Armed with tools ranging from a paintbrush to a chisel, Gina Erardi (‘20) strives to always make the best art she can, ensuring it can be enjoyed by potentially anyone who walks by. Since she was young, Erardi was enthralled with creating art—first drawing sketches of statuettes at her babysitter’s home when she was 5 years old. 

“Art can be a catalyst for community, for dialogue and for progress,” she says. “It can help us form a deeper understanding of each other, of our neighbors and where we find ourselves in this crazy world.” 

The Crescent Springs, Kentucky, native decided to attend Northern Kentucky University after hearing about its Fine Arts program and seeing Professor Kevin Muente’s paintings in high school. 

“I said, ‘Whoa, those are amazing.’ So, I wanted to study under him,” she says. 

While at NKU, Gina majored in Fine Arts and Studio Arts, but her degree was tailored toward painting. The artist also expanded her skillset by taking her fair share of ceramics and other art classes. 

“We had to take an intro level to pretty much every medium as part of the curriculum, which I think is great because it exposes students to maybe something they wouldn’t have tried,” she says.

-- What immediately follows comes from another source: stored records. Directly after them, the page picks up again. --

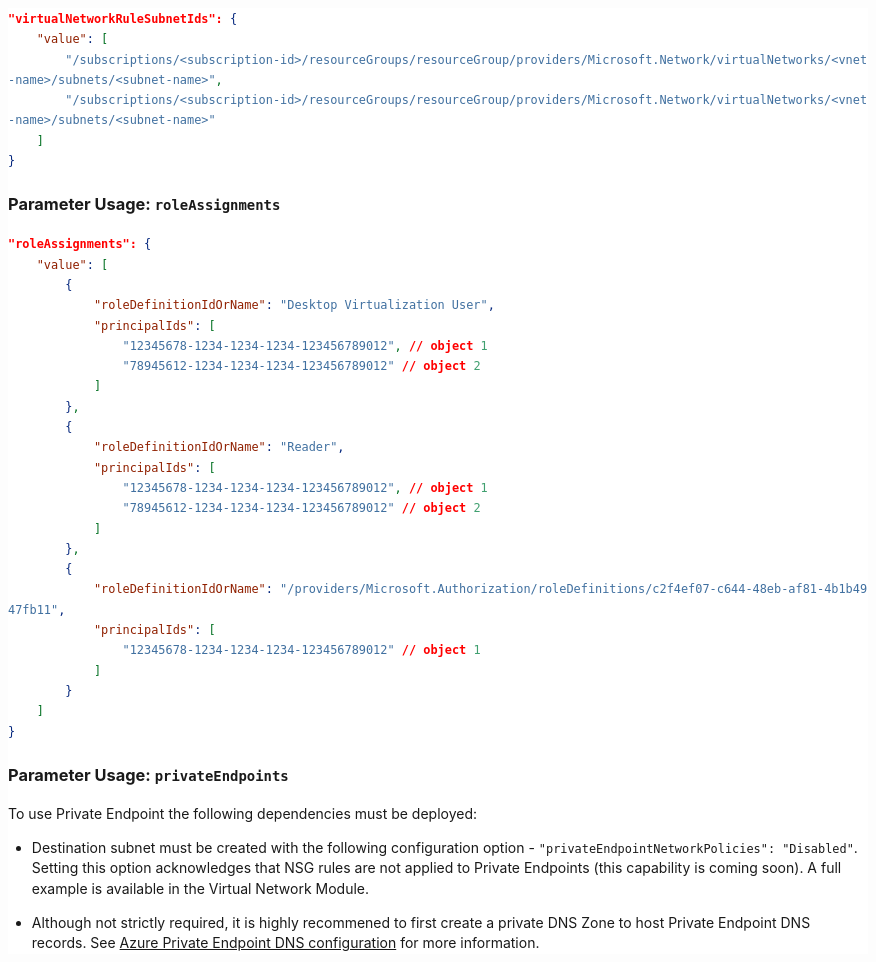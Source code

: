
 ```json
"virtualNetworkRuleSubnetIds": {
    "value": [
        "/subscriptions/<subscription-id>/resourceGroups/resourceGroup/providers/Microsoft.Network/virtualNetworks/<vnet-name>/subnets/<subnet-name>",
        "/subscriptions/<subscription-id>/resourceGroups/resourceGroup/providers/Microsoft.Network/virtualNetworks/<vnet-name>/subnets/<subnet-name>"
    ]
}
```

### Parameter Usage: `roleAssignments`

```json
"roleAssignments": {
    "value": [
        {
            "roleDefinitionIdOrName": "Desktop Virtualization User",
            "principalIds": [
                "12345678-1234-1234-1234-123456789012", // object 1
                "78945612-1234-1234-1234-123456789012" // object 2
            ]
        },
        {
            "roleDefinitionIdOrName": "Reader",
            "principalIds": [
                "12345678-1234-1234-1234-123456789012", // object 1
                "78945612-1234-1234-1234-123456789012" // object 2
            ]
        },
        {
            "roleDefinitionIdOrName": "/providers/Microsoft.Authorization/roleDefinitions/c2f4ef07-c644-48eb-af81-4b1b4947fb11",
            "principalIds": [
                "12345678-1234-1234-1234-123456789012" // object 1
            ]
        }
    ]
}
```
### Parameter Usage: `privateEndpoints`

To use Private Endpoint the following dependencies must be deployed:

- Destination subnet must be created with the following configuration option - `"privateEndpointNetworkPolicies": "Disabled"`.  Setting this option acknowledges that NSG rules are not applied to Private Endpoints (this capability is coming soon). A full example is available in the Virtual Network Module.

- Although not strictly required, it is highly recommened to first create a private DNS Zone to host Private Endpoint DNS records. See [Azure Private Endpoint DNS configuration](https://docs.microsoft.com/en-us/azure/private-link/private-endpoint-dns) for more information.
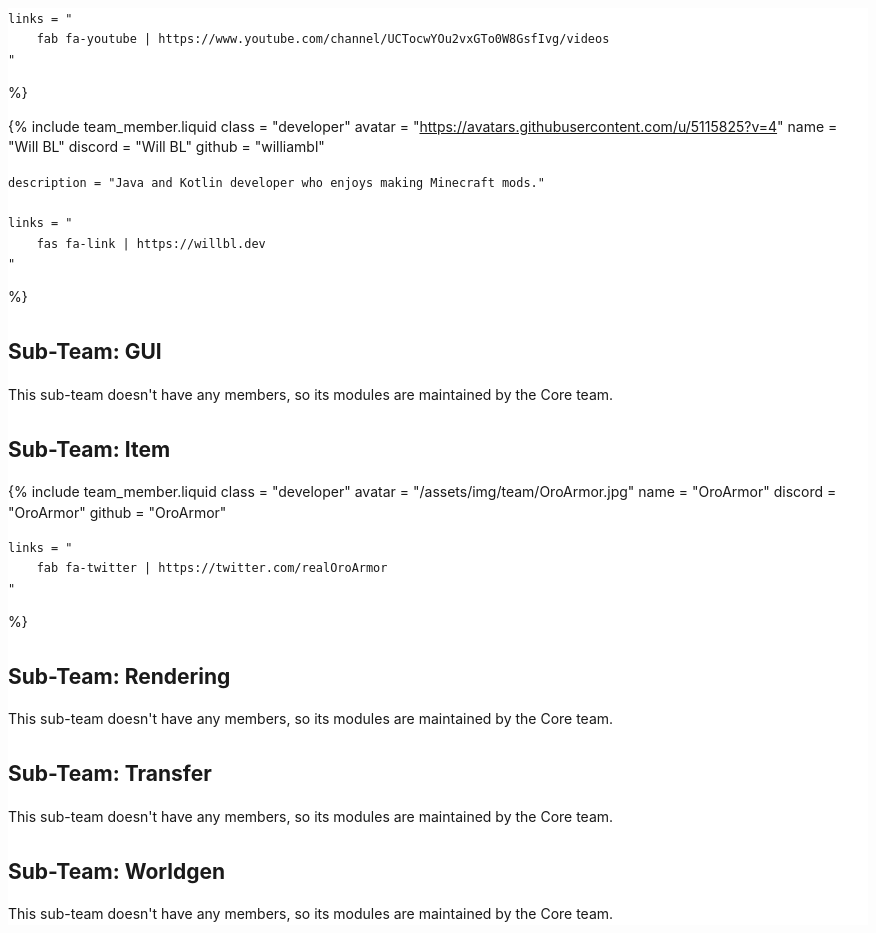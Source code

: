     links = "
        fab fa-youtube | https://www.youtube.com/channel/UCTocwYOu2vxGTo0W8GsfIvg/videos
    "
%}


{% include team_member.liquid
    class = "developer"
    avatar = "https://avatars.githubusercontent.com/u/5115825?v=4"
    name = "Will BL"
    discord = "Will BL"
    github = "williambl"

    description = "Java and Kotlin developer who enjoys making Minecraft mods."

    links = "
        fas fa-link | https://willbl.dev
    "
%}
</div>

## Sub-Team: GUI

This sub-team doesn't have any members, so its modules are maintained by the Core team.

## Sub-Team: Item

<div class="team-grid">
{% include team_member.liquid
    class = "developer"
    avatar = "/assets/img/team/OroArmor.jpg"
    name = "OroArmor"
    discord = "OroArmor"
    github = "OroArmor"

    links = "
        fab fa-twitter | https://twitter.com/realOroArmor
    "
%}
</div>

## Sub-Team: Rendering

This sub-team doesn't have any members, so its modules are maintained by the Core team.

## Sub-Team: Transfer

This sub-team doesn't have any members, so its modules are maintained by the Core team.

## Sub-Team: Worldgen

This sub-team doesn't have any members, so its modules are maintained by the Core team.
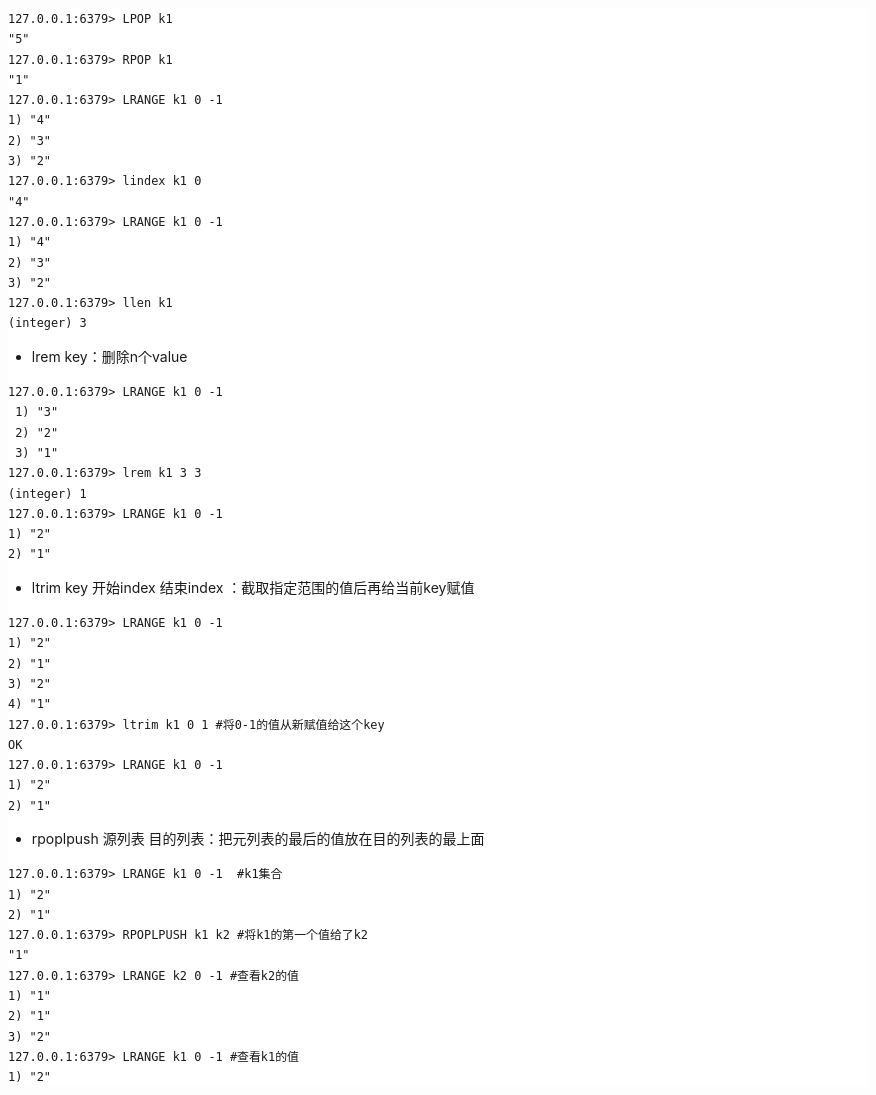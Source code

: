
 ```shell
127.0.0.1:6379> LPOP k1 
"5"
127.0.0.1:6379> RPOP k1
"1"
127.0.0.1:6379> LRANGE k1 0 -1 
1) "4"
2) "3"
3) "2"
127.0.0.1:6379> lindex k1 0
"4"
127.0.0.1:6379> LRANGE k1 0 -1 
1) "4"
2) "3"
3) "2"
127.0.0.1:6379> llen k1
(integer) 3

```

- lrem key：删除n个value     

```shell
127.0.0.1:6379> LRANGE k1 0 -1 
 1) "3"
 2) "2"
 3) "1"
127.0.0.1:6379> lrem k1 3 3 
(integer) 1
127.0.0.1:6379> LRANGE k1 0 -1 
1) "2"
2) "1"
```

- ltrim key 开始index 结束index ：截取指定范围的值后再给当前key赋值     

```shell
127.0.0.1:6379> LRANGE k1 0 -1 
1) "2"
2) "1"
3) "2"
4) "1"
127.0.0.1:6379> ltrim k1 0 1 #将0-1的值从新赋值给这个key
OK
127.0.0.1:6379> LRANGE k1 0 -1 
1) "2"
2) "1"

```

- rpoplpush 源列表  目的列表：把元列表的最后的值放在目的列表的最上面     

```shell
127.0.0.1:6379> LRANGE k1 0 -1  #k1集合
1) "2"
2) "1"
127.0.0.1:6379> RPOPLPUSH k1 k2 #将k1的第一个值给了k2
"1"
127.0.0.1:6379> LRANGE k2 0 -1 #查看k2的值
1) "1"
2) "1"
3) "2"
127.0.0.1:6379> LRANGE k1 0 -1 #查看k1的值
1) "2"
```
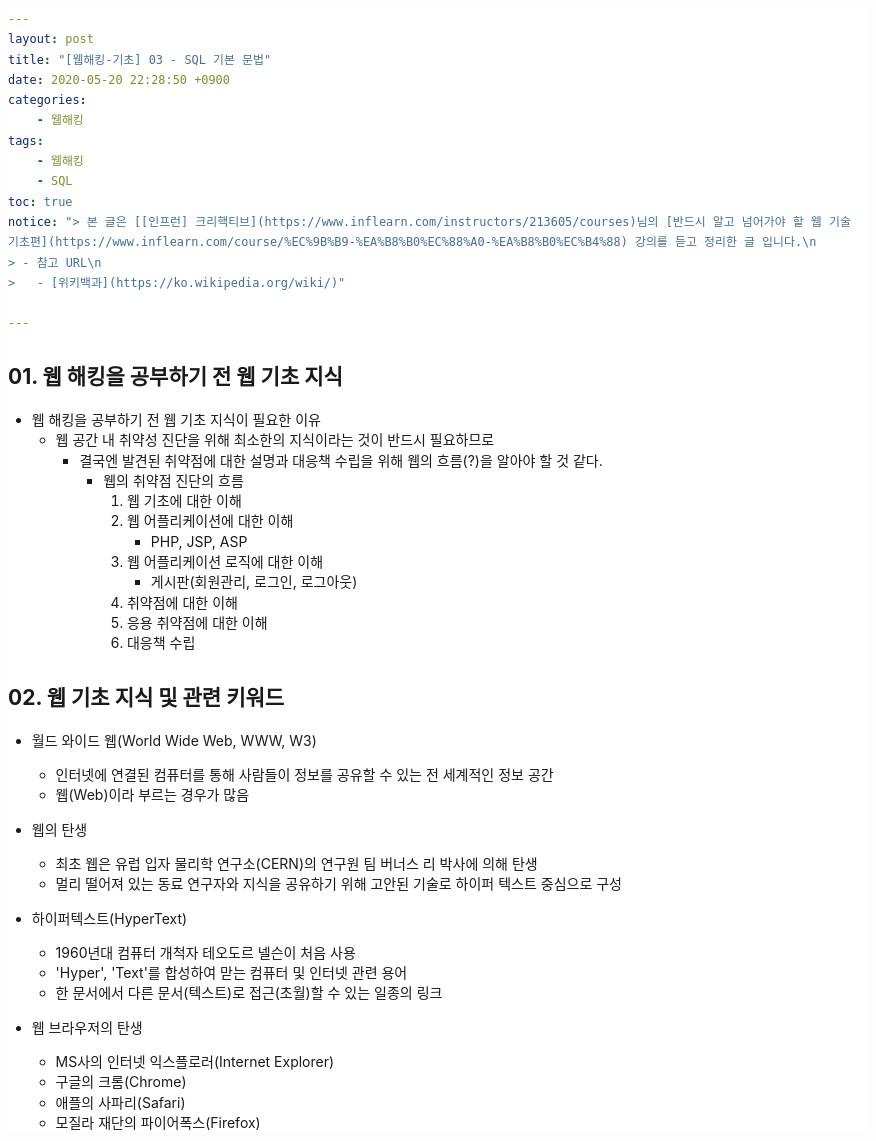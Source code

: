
 ```yaml
---
layout: post
title: "[웹해킹-기초] 03 - SQL 기본 문법"
date: 2020-05-20 22:28:50 +0900
categories: 
    - 웹해킹
tags:
    - 웹해킹
    - SQL
toc: true
notice: "> 본 글은 [[인프런] 크리핵티브](https://www.inflearn.com/instructors/213605/courses)님의 [반드시 알고 넘어가야 할 웹 기술 기초편](https://www.inflearn.com/course/%EC%9B%B9-%EA%B8%B0%EC%88%A0-%EA%B8%B0%EC%B4%88) 강의를 듣고 정리한 글 입니다.\n
> - 참고 URL\n
>   - [위키백과](https://ko.wikipedia.org/wiki/)"

---
```





## 01. 웹 해킹을 공부하기 전 웹 기초 지식
- 웹 해킹을 공부하기 전 웹 기초 지식이 필요한 이유
    - 웹 공간 내 취약성 진단을 위해 최소한의 지식이라는 것이 반드시 필요하므로
        - 결국엔 발견된 취약점에 대한 설명과 대응책 수립을 위해 웹의 흐름(?)을 알아야 할 것 같다.
            - 웹의 취약점 진단의 흐름
                1. 웹 기초에 대한 이해
                2. 웹 어플리케이션에 대한 이해
                    - PHP, JSP, ASP
                3. 웹 어플리케이션 로직에 대한 이해
                    - 게시판(회원관리, 로그인, 로그아웃)
                4. 취약점에 대한 이해
                5. 응용 취약점에 대한 이해
                6. 대응책 수립

## 02. 웹 기초 지식 및 관련 키워드
- 월드 와이드 웹(World Wide Web, WWW, W3)
    - 인터넷에 연결된 컴퓨터를 통해 사람들이 정보를 공유할 수 있는 전 세계적인 정보 공간
    - 웹(Web)이라 부르는 경우가 많음

- 웹의 탄생
    - 최초 웹은 유럽 입자 물리학 연구소(CERN)의 연구원 팀 버너스 리 박사에 의해 탄생
    - 멀리 떨어져 있는 동료 연구자와 지식을 공유하기 위해 고안된 기술로 하이퍼 텍스트 중심으로 구성

- 하이퍼텍스트(HyperText)
    - 1960년대 컴퓨터 개척자 테오도르 넬슨이 처음 사용
    - 'Hyper', 'Text'를 합성하여 맏는 컴퓨터 및 인터넷 관련 용어
    - 한 문서에서 다른 문서(텍스트)로 접근(초월)할 수 있는 일종의 링크

- 웹 브라우저의 탄생
    - MS사의 인터넷 익스플로러(Internet Explorer)
    - 구글의 크롬(Chrome)
    - 애플의 사파리(Safari)
    - 모질라 재단의 파이어폭스(Firefox)
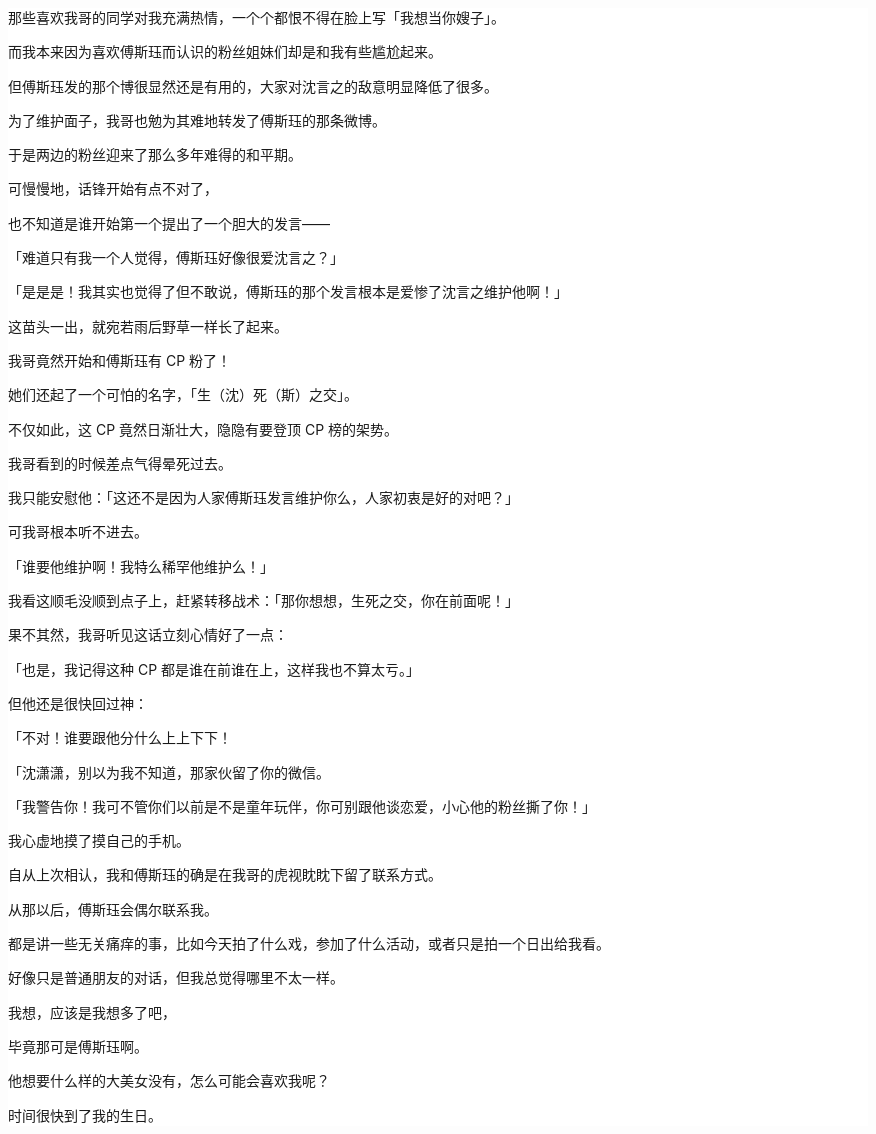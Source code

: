 那些喜欢我哥的同学对我充满热情，一个个都恨不得在脸上写「我想当你嫂子」。

而我本来因为喜欢傅斯珏而认识的粉丝姐妹们却是和我有些尴尬起来。

但傅斯珏发的那个博很显然还是有用的，大家对沈言之的敌意明显降低了很多。

为了维护面子，我哥也勉为其难地转发了傅斯珏的那条微博。

于是两边的粉丝迎来了那么多年难得的和平期。

可慢慢地，话锋开始有点不对了，

也不知道是谁开始第一个提出了一个胆大的发言——

「难道只有我一个人觉得，傅斯珏好像很爱沈言之？」

「是是是！我其实也觉得了但不敢说，傅斯珏的那个发言根本是爱惨了沈言之维护他啊！」

这苗头一出，就宛若雨后野草一样长了起来。

我哥竟然开始和傅斯珏有 CP 粉了！

她们还起了一个可怕的名字，「生（沈）死（斯）之交」。

不仅如此，这 CP 竟然日渐壮大，隐隐有要登顶 CP 榜的架势。

我哥看到的时候差点气得晕死过去。

我只能安慰他：「这还不是因为人家傅斯珏发言维护你么，人家初衷是好的对吧？」

可我哥根本听不进去。

「谁要他维护啊！我特么稀罕他维护么！」

我看这顺毛没顺到点子上，赶紧转移战术：「那你想想，生死之交，你在前面呢！」

果不其然，我哥听见这话立刻心情好了一点：

「也是，我记得这种 CP 都是谁在前谁在上，这样我也不算太亏。」

但他还是很快回过神：

「不对！谁要跟他分什么上上下下！

「沈潇潇，别以为我不知道，那家伙留了你的微信。

「我警告你！我可不管你们以前是不是童年玩伴，你可别跟他谈恋爱，小心他的粉丝撕了你！」

我心虚地摸了摸自己的手机。

自从上次相认，我和傅斯珏的确是在我哥的虎视眈眈下留了联系方式。

从那以后，傅斯珏会偶尔联系我。

都是讲一些无关痛痒的事，比如今天拍了什么戏，参加了什么活动，或者只是拍一个日出给我看。

好像只是普通朋友的对话，但我总觉得哪里不太一样。

我想，应该是我想多了吧，

毕竟那可是傅斯珏啊。

他想要什么样的大美女没有，怎么可能会喜欢我呢？

时间很快到了我的生日。
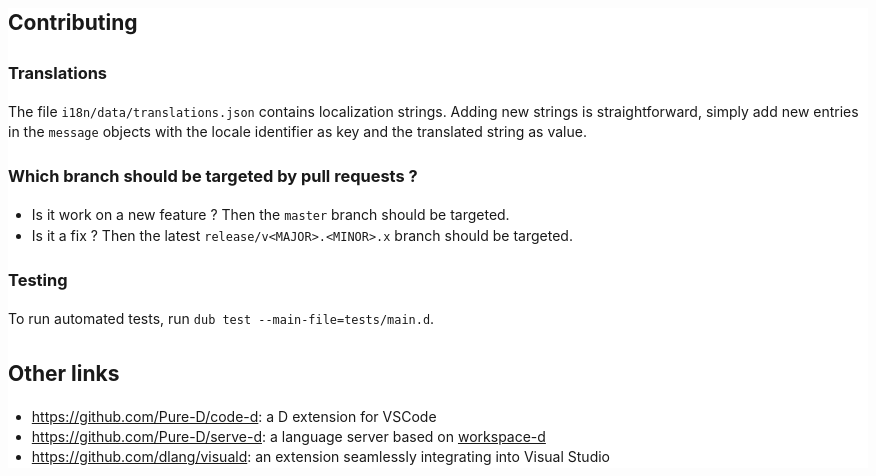 ## Contributing

### Translations

The file `i18n/data/translations.json` contains localization strings.
Adding new strings is straightforward, simply add new entries in the `message` objects with the locale identifier as key and the translated string as value.

### Which branch should be targeted by pull requests ?

- Is it work on a new feature ? Then the `master` branch should be targeted.
- Is it a fix ? Then the latest `release/v<MAJOR>.<MINOR>.x` branch should be targeted.

### Testing

To run automated tests, run `dub test --main-file=tests/main.d`.

## Other links

- https://github.com/Pure-D/code-d: a D extension for VSCode
- https://github.com/Pure-D/serve-d: a language server based on [workspace-d](https://github.com/Pure-D/workspace-d)
- https://github.com/dlang/visuald: an extension seamlessly integrating into Visual Studio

“Art can be a catalyst for community, for dialogue and for progress. It can help us form a deeper understanding of each other, of our neighbors and where we find ourselves in this crazy world.”

While enrolled at NKU, Erardi began one of her most notable displays of public art—a series of murals in nearby Newport, Kentucky, which served as her senior thesis. One of the murals chronicles a young girl through her educational journey. It displays a teacher and a girl next to a chalkboard on one side and then depicts the girl graduating from college on the other. Named “Education Empowers,” it is based on Virinda Garland Doddy, who was the first black graduate of NKU's Human Services program. The mural celebrates all of the educators and students who attended the Southgate Street School, including Virinda. There are plans to add additional murals to celebrate Newport's past. The project, which began in 2019, was originally supposed to be a mosaic, Erardi adds. 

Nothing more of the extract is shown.